Un año sin fin
La pandemia sigue eclipsando no el sol como el volcán Tambora sino la lucidez y la convivencia de la humanidad en bloque
Tal día como hoy hace un año yo huía de Madrid tratando de escapar de un enemigo invisible que ya invadía el planeta pero sin imaginar hasta qué punto cambiaría la vida de todos. Aquella misma noche, en la casa en la que me refugié, asistí a la escenificación de una pesadilla, con el presidente del Gobierno rodeado de representantes del poder militar y civil anunciando en la televisión lo que ya se veía como una guerra, con la declaración del estado de alarma en todo el país. Las palabras aún no habían perdido su intensidad y estado de alarma sonaba a emergencia y a suspensión de derechos, algo que solo los más veteranos de entre nosotros recordaban de los años de la guerra y la dictadura. Aquella medianoche entró en vigor y desde entonces nada ha vuelto a ser lo mismo, independientemente de la evolución de la pandemia y de ciertos periodos de tregua entre ola y ola, como se les denomina a los picos de contagios y de muertes que desde entonces baten la vida de los países del mundo.
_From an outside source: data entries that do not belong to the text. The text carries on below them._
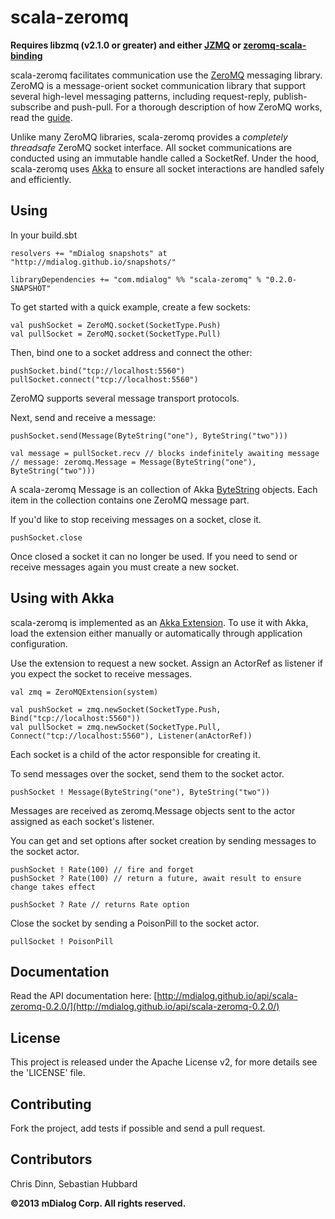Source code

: # scala-zeromq

**Requires libzmq (v2.1.0 or greater) and either 
[JZMQ](https://github.com/zeromq/jzmq) or 
[zeromq-scala-binding](https://github.com/valotrading/zeromq-scala-binding)**

scala-zeromq facilitates communication use the [ZeroMQ](http://zeromq.org) 
messaging library. ZeroMQ is a message-orient socket communication library that
support several high-level messaging patterns, including request-reply, 
publish-subscribe and push-pull. For a thorough description of how ZeroMQ works, 
read the [guide](http://zguide.zeromq.org). 

Unlike many ZeroMQ libraries, scala-zeromq provides a *completely threadsafe*
ZeroMQ socket interface. All socket communications are conducted using an
immutable handle called a SocketRef. Under the hood, scala-zeromq uses
[Akka](http://akka.io) to ensure all socket interactions are handled safely and
efficiently.

## Using

In your build.sbt

    resolvers += "mDialog snapshots" at "http://mdialog.github.io/snapshots/"

    libraryDependencies += "com.mdialog" %% "scala-zeromq" % "0.2.0-SNAPSHOT"

To get started with a quick example, create a few sockets:

    val pushSocket = ZeroMQ.socket(SocketType.Push)
    val pullSocket = ZeroMQ.socket(SocketType.Pull)

Then, bind one to a socket address and connect the other:

    pushSocket.bind("tcp://localhost:5560")
    pullSocket.connect("tcp://localhost:5560")

ZeroMQ supports several message transport protocols.

Next, send and receive a message:

    pushSocket.send(Message(ByteString("one"), ByteString("two")))

    val message = pullSocket.recv // blocks indefinitely awaiting message
    // message: zeromq.Message = Message(ByteString("one"), ByteString("two")))

A scala-zeromq Message is an collection of Akka
[ByteString](http://doc.akka.io/api/akka/snapshot/#akka.util.ByteString) 
objects. Each item in the collection contains one ZeroMQ message part.

If you'd like to stop receiving messages on a socket, close it.

    pushSocket.close

Once closed a socket it can no longer be used. If you need to send or receive
messages again you must create a new socket.

## Using with Akka

scala-zeromq is implemented as an 
[Akka Extension](http://doc.akka.io/docs/akka/snapshot/scala/extending-akka.html). 
To use it with Akka, load the extension either manually or automatically through
application configuration. 

Use the extension to request a new socket. Assign an ActorRef as listener if you
expect the socket to receive messages.

    val zmq = ZeroMQExtension(system)

    val pushSocket = zmq.newSocket(SocketType.Push, Bind("tcp://localhost:5560"))
    val pullSocket = zmq.newSocket(SocketType.Pull, Connect("tcp://localhost:5560"), Listener(anActorRef))

Each socket is a child of the actor responsible for creating it. 

To send messages over the socket, send them to the socket actor.

    pushSocket ! Message(ByteString("one"), ByteString("two"))

Messages are received as zeromq.Message objects sent to the actor assigned as
each socket's listener.

You can get and set options after socket creation by sending messages to the 
socket actor.

    pushSocket ! Rate(100) // fire and forget
    pushSocket ? Rate(100) // return a future, await result to ensure change takes effect

    pushSocket ? Rate // returns Rate option

Close the socket by sending a PoisonPill to the socket actor.

    pullSocket ! PoisonPill

## Documentation

Read the API documentation here: [http://mdialog.github.io/api/scala-zeromq-0.2.0/](http://mdialog.github.io/api/scala-zeromq-0.2.0/)

## License

This project is released under the Apache License v2, for more details see the 'LICENSE' file.

## Contributing

Fork the project, add tests if possible and send a pull request.

## Contributors

Chris Dinn, Sebastian Hubbard

**©2013 mDialog Corp. All rights reserved.**
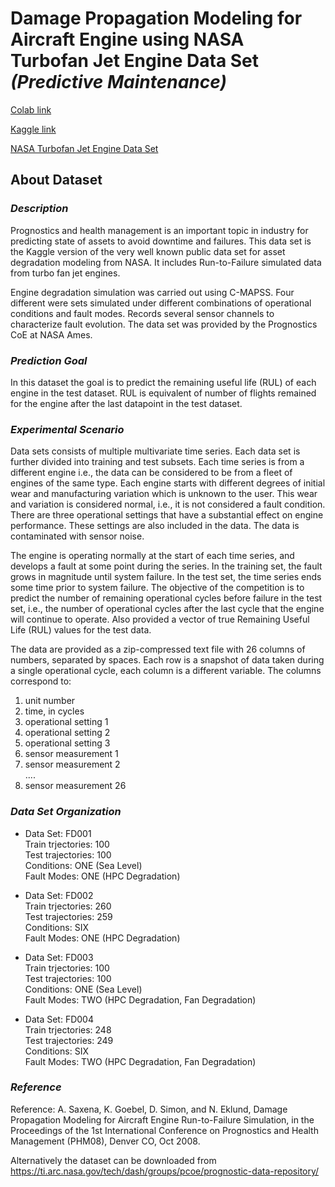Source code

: # Damage Propagation Modeling for Aircraft Engine using NASA Turbofan Jet Engine Data Set ***(Predictive Maintenance)***

[Colab link](https://colab.research.google.com/drive/12FUmEwymqgzdM2jeV-AnM5zD6M4fTl8L?usp=sharing)

[Kaggle link](https://www.kaggle.com/code/vinayak123tyagi/damage-propagation-modeling-for-aircraft-engine)

[NASA Turbofan Jet Engine Data Set](https://www.kaggle.com/datasets/behrad3d/nasa-cmaps)

## About Dataset

### ***Description***

Prognostics and health management is an important topic in industry for predicting state of assets to avoid downtime and failures. This data set is the Kaggle version of the very well known public data set for asset degradation modeling from NASA. It includes Run-to-Failure simulated data from turbo fan jet engines.

Engine degradation simulation was carried out using C-MAPSS. Four different were sets simulated under different combinations of operational conditions and fault modes. Records several sensor channels to characterize fault evolution. The data set was provided by the Prognostics CoE at NASA Ames.

### ***Prediction Goal***

In this dataset the goal is to predict the remaining useful life (RUL) of each engine in the test dataset. RUL is equivalent of number of flights remained for the engine after the last datapoint in the test dataset.

### ***Experimental Scenario***

Data sets consists of multiple multivariate time series. Each data set is further divided into training and test subsets. Each time series is from a different engine i.e., the data can be considered to be from a fleet of engines of the same type. Each engine starts with different degrees of initial wear and manufacturing variation which is unknown to the user. This wear and variation is considered normal, i.e., it is not considered a fault condition. There are three operational settings that have a substantial effect on engine performance. These settings are also included in the data. The data is contaminated with sensor noise.

The engine is operating normally at the start of each time series, and develops a fault at some point during the series. In the training set, the fault grows in magnitude until system failure. In the test set, the time series ends some time prior to system failure. The objective of the competition is to predict the number of remaining operational cycles before failure in the test set, i.e., the number of operational cycles after the last cycle that the engine will continue to operate. Also provided a vector of true Remaining Useful Life (RUL) values for the test data.

The data are provided as a zip-compressed text file with 26 columns of numbers, separated by spaces. Each row is a snapshot of data taken during a single operational cycle, each column is a different variable. The columns correspond to:

1) unit number
2) time, in cycles
3) operational setting 1
4) operational setting 2
5) operational setting 3
6) sensor measurement 1
7) sensor measurement 2 <br>
....
26) sensor measurement 26

### ***Data Set Organization***

- Data Set: FD001 <br>
Train trjectories: 100 <br>
Test trajectories: 100 <br>
Conditions: ONE (Sea Level) <br>
Fault Modes: ONE (HPC Degradation) <br>

- Data Set: FD002 <br>
Train trjectories: 260 <br>
Test trajectories: 259 <br>
Conditions: SIX <br>
Fault Modes: ONE (HPC Degradation) <br>

- Data Set: FD003 <br>
Train trjectories: 100 <br>
Test trajectories: 100 <br>
Conditions: ONE (Sea Level) <br>
Fault Modes: TWO (HPC Degradation, Fan Degradation) <br>

- Data Set: FD004 <br>
Train trjectories: 248 <br>
Test trajectories: 249 <br>
Conditions: SIX <br>
Fault Modes: TWO (HPC Degradation, Fan Degradation) <br>

### ***Reference***

Reference: A. Saxena, K. Goebel, D. Simon, and N. Eklund, Damage Propagation Modeling for Aircraft Engine Run-to-Failure Simulation, in the Proceedings of the 1st International Conference on Prognostics and Health Management (PHM08), Denver CO, Oct 2008.

Alternatively the dataset can be downloaded from https://ti.arc.nasa.gov/tech/dash/groups/pcoe/prognostic-data-repository/
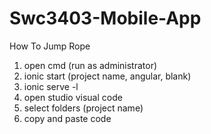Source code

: # Swc3403-Mobile-App
How To Jump Rope

1) open cmd (run as administrator)
2) ionic start (project name, angular, blank)
3) ionic serve -l
4) open studio visual code 
5) select folders (project name)
6) copy and paste code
Si a 1816, año de la explosión del volcán Tambora, cuyas cenizas cubrieron la atmósfera terrestre provocando el enfriamiento varios grados del planeta, se lo llamó el año sin verano por cuanto durante meses no lució el sol, a este que cumplimos hoy habría que llamarlo el año sin fin, ya que la pandemia sigue eclipsando no el sol como el volcán Tambora, sino la lucidez y la convivencia de la humanidad en bloque, que asiste estupefacta al desarrollo de lo que considera una pesadilla que no puede estar sucediéndonos a nosotros, privilegiados por la historia y por los avances de la tecnología y la ciencia, pese a que la realidad nos demuestra día tras día que es cierta y que por el momento al menos no tiene visos de que vaya a acabarse pronto.
La desazón y el desasosiego que esa constatación comporta hace que muchas personas se nieguen a admitir la realidad y que otras se rebelen contra ella trasladando su malestar a la vida pública como si los demás tuviéramos la culpa de lo que nos sucede a todos. Un año sin apenas estaciones, con periodos de confinamiento estricto y otros más laxos pero confinamientos al fin, sin fiestas ni celebraciones, sin poder viajar, sin poder apenas salir de la provincia o de la autonomía, ha hecho mella en la psicología de muchos como continuamente podemos ver, desde los gobernantes al último ciudadano, el mundo parece cansado ya de lo que está ocurriendo, pero lo que está ocurriendo sigue ocurriendo por más que nos neguemos a aceptar la realidad. Hoy por hoy, la vacuna es la única solución, pero mientras esta llega a toda la población hay muchos empeñados en empeorar las cosas, comenzando por ciertos políticos y terminando por esos vecinos a los que nadie les va a decir lo que tienen que hacer, pues ya saben ellos bien lo que les conviene y no.
“Socialismo o libertad”, ha dicho la presidenta madrileña, Ayuso, resumiendo en tres palabras la respuesta a la mayor crisis sanitaria mundial en lo que va de un siglo que no es precisamente el de las Luces a juzgar por las suyas y las de otros gobernantes de su estilo. El año sin fin lo es gracias a ellos en gran parte.